Depending on whether you generally prefer your vitriolic abuse from the left or the right, it’s been a tough week for Chief Justice John Roberts. Having given conservatives the sun, the moon, and the stars for seven years, Roberts suddenly finds himself on the wrong side of everyone from the Washington Post’s Marc Thiessen, to the Wall Street Journal’s John Yoo, to presidential hopeful Mitt Romney, who not only returned the chief justice’s class ring and football jacket yesterday, but also vowed to only date future justices who are, well, a carbon copy of Mitt Romney.

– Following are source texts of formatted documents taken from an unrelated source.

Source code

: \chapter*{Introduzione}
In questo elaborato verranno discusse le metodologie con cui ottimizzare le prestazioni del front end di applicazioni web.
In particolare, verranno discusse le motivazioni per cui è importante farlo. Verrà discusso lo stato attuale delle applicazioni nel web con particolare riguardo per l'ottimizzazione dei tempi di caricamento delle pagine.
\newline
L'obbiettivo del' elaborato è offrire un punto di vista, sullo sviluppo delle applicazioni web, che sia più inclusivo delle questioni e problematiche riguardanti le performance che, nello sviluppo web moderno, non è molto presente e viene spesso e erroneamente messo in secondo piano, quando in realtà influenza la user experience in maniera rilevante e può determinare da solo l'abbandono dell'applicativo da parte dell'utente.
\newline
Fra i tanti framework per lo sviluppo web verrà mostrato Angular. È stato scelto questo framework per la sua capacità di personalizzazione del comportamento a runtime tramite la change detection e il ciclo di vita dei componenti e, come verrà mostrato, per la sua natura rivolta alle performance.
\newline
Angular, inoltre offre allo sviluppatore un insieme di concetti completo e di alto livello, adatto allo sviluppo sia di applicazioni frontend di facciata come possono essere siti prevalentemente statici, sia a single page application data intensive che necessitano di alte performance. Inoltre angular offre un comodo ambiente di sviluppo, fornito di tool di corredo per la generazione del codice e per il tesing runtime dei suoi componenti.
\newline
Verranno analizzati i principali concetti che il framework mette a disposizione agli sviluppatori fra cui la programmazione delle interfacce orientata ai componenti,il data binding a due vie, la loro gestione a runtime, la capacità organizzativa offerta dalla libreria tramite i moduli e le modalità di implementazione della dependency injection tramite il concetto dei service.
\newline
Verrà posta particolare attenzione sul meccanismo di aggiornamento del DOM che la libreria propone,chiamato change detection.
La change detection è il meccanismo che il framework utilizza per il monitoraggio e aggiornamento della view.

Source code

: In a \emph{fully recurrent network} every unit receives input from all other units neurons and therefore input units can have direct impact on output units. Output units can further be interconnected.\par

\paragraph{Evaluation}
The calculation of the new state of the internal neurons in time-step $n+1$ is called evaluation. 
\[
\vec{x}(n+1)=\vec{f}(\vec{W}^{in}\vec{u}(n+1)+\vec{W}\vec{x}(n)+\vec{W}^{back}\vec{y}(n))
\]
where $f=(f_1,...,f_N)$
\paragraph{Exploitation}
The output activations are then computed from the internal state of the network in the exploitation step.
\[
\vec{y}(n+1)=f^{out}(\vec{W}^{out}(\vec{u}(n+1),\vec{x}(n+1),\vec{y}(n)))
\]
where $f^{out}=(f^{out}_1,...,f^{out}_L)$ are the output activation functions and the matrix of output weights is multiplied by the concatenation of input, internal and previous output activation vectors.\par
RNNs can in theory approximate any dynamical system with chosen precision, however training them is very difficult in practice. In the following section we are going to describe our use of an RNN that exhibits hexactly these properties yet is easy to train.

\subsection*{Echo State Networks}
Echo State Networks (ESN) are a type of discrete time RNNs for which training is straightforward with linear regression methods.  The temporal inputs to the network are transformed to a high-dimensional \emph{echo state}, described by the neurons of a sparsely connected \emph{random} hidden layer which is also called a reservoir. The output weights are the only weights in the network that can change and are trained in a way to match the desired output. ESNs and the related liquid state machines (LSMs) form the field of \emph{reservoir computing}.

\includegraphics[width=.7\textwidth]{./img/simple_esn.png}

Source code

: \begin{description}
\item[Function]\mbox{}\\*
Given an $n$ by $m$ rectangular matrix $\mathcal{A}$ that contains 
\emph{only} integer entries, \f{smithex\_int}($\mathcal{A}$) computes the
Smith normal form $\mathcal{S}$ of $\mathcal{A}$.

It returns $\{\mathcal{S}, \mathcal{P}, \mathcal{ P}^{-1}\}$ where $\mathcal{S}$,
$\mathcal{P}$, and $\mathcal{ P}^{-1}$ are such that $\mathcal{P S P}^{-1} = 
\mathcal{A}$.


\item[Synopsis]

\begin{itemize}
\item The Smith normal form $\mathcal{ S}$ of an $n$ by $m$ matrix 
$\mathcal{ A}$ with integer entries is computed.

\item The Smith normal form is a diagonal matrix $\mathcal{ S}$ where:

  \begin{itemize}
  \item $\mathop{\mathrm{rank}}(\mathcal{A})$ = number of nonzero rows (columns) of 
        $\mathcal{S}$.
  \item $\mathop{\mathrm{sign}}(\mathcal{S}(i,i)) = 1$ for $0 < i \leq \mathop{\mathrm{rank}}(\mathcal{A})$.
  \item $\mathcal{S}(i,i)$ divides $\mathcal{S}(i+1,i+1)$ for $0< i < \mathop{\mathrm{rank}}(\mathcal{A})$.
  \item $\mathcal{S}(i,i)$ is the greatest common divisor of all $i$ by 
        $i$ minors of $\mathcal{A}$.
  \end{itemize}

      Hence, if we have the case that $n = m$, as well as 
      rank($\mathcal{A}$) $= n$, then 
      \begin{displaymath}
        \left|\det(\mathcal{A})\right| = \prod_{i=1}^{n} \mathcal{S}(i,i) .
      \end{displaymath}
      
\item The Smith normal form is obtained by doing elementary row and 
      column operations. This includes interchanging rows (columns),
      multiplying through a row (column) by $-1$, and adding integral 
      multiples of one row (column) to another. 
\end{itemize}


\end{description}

In contrast to all the weeping and wailing that has accompanied what appears to be John Roberts’ single significant defection since joining the court, liberals have been strangely silent—as they are always strangely silent—about the myriad ways in which the liberal justices have disappointed them this term. Oh sure, we get a little eye-roll from Elizabeth Warren over Justice Elena Kagan’s vote in the Medicaid expansion part of the Affordable Care Act cases. But looked at in its entirety, the 2011 term was yet another festival of defections by assorted members of the so-called liberal wing.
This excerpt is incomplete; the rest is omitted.